◆ What the task requires ◆
How many lines in the listing below include the word "other"? Answer with the number and nothing else.

◆ Data ◆
- - - - - - -

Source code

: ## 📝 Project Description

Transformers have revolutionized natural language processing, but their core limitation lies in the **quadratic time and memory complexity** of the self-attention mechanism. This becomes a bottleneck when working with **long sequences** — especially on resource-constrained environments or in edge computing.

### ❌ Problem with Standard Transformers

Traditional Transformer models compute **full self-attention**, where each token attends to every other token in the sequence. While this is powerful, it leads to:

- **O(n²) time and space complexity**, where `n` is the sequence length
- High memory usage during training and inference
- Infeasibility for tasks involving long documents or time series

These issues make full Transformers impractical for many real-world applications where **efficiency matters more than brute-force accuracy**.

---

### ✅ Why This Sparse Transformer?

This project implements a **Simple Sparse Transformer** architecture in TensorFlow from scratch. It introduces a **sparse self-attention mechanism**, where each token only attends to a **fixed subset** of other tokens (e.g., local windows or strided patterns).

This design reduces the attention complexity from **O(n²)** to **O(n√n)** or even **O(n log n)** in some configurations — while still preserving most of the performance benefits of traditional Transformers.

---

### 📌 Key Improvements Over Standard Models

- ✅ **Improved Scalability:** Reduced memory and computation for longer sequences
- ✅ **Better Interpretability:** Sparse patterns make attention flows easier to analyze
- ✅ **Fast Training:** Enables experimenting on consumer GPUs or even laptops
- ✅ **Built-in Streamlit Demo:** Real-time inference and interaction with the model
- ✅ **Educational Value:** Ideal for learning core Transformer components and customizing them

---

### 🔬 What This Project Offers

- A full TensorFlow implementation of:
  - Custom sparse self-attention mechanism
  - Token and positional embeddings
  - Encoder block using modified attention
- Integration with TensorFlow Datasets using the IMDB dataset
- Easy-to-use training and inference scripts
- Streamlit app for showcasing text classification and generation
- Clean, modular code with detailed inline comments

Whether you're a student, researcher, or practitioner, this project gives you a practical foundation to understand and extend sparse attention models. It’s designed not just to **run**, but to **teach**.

- - - - - - -

◆ Expected answer ◆
2